Public institutions manned by honest personnel that provide good governance, are a pre-condition of recovery. Such persons become a rarity due to the incitements to misuse power. State jobs –day-care centers for party soldiers - serve as bribes for support. To meet the demand for sheltered space, bureaucracies expand while they are given more to regulate. Thereby, the costs for lubricating the put-putting regulatory machine rise. The strangulating controls hinder the work of the creative. Regardless of whether the official wrapping is “socialism” or not, the systemic overregulation pays for superfluous services. The set-up also encourages bureaucrats to feel that they own the office and that, therefore, they may exploit its power for their benefit.
Corruption is the result and it is hard to cure once people assume that the state operates an “All You Can Eat” establishment. Those privileged to be head of the queue have a right to pile as much on their plate as they can grab. This converts the abuse of “corruption” into an earned right. Therefore, this comportment, because it is not perceived as the aberration, proves difficult to root out.
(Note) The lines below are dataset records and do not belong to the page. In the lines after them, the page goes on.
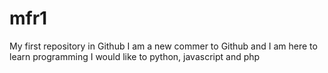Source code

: mfr1
====

My first repository in Github
I am a new commer to Github and I am here to learn programming
I would like to python, javascript and php
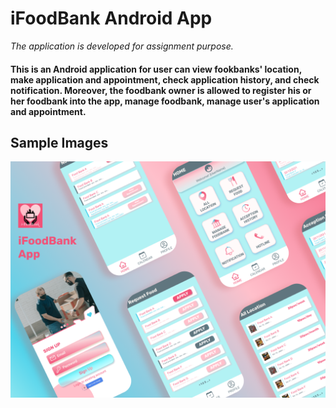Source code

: # iFoodBank Android App
*The application is developed for assignment purpose.*

#### This is an Android application for user can view fookbanks' location, make application and appointment, check application history, and check notification. Moreover, the foodbank owner is allowed to register his or her foodbank into the app, manage foodbank, manage user's application and appointment. ####

## Sample Images ##
![Sample-app-image](https://github.com/lx-see/ifoodbank-android-app/blob/main/img/introslide.png)
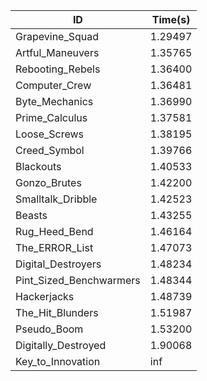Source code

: |ID|Time(s)|
|-|-|
|Grapevine_Squad|1.29497|
|Artful_Maneuvers|1.35765|
|Rebooting_Rebels|1.36400|
|Computer_Crew|1.36481|
|Byte_Mechanics|1.36990|
|Prime_Calculus|1.37581|
|Loose_Screws|1.38195|
|Creed_Symbol|1.39766|
|Blackouts|1.40533|
|Gonzo_Brutes|1.42200|
|Smalltalk_Dribble|1.42523|
|Beasts|1.43255|
|Rug_Heed_Bend|1.46164|
|The_ERROR_List|1.47073|
|Digital_Destroyers|1.48234|
|Pint_Sized_Benchwarmers|1.48344|
|Hackerjacks|1.48739|
|The_Hit_Blunders|1.51987|
|Pseudo_Boom|1.53200|
|Digitally_Destroyed|1.90068|
|Key_to_Innovation|inf|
Part of the hindrance is that the personal standards and the public morality of individuals diverge. Honest persons that are committed to their fellows –such as their family- lack scruples when they act in the service of the community of which they are citizens. Perhaps a recent news item treated as an oddity will lend 3-D quality to the big story. To raise the efficiency of the regulatory spider web that holds the Greek fly captive, the government resorted to a tool that betrays failure. Office holders were promised a bonus for not showing up for work late. Yes, you read correctly. No pay reduction for being late was threatened but a bonus was promised for being on time.
“Europe” has told the Hellenes that “no cuts no money”. Time will tell how serious this is. However, as the violent protest actions demonstrate, the “cuts” destabilize the government as they violate its contract with its clients. Rescue demands a stable government and a socially accepted recovery program. Papandreou winning a confidence vote is widely praised. The assumption that this implies effective action to follow reflects “Nordic” thinking. If the proposed measures can be made into law, they will need to be applied. (The vote on June 29 went in favor of Papandreou.) Traditional cushioning by “acting as though” will be tempting. No policy will work unless society bears its consequences. Doubts arise in the light of the violence that protests the diet. Feeding the cow that one used to milk will prove to be a hard to learn skill.
The attempt to manage a collapse so that few will notice it is not a uniquely Greek story. Several elements of the above are copies of what is going on close to home. The proliferation of offices that are designed to feed the occupation force of the regulators are probably easy to identify in your neighborhood, too. Spending borrowed money and debt paid back by new credits, is more the rule than the exception. The crisis fed an inclination to investigate and that has pulled the shroud off much naked fat. Among the candidates for the reassessment of their creditworthiness is the USA. In case that that carrier slips into the role of a diving U-Boot, there will be no one left to throw cast iron rescue rings to the drowning.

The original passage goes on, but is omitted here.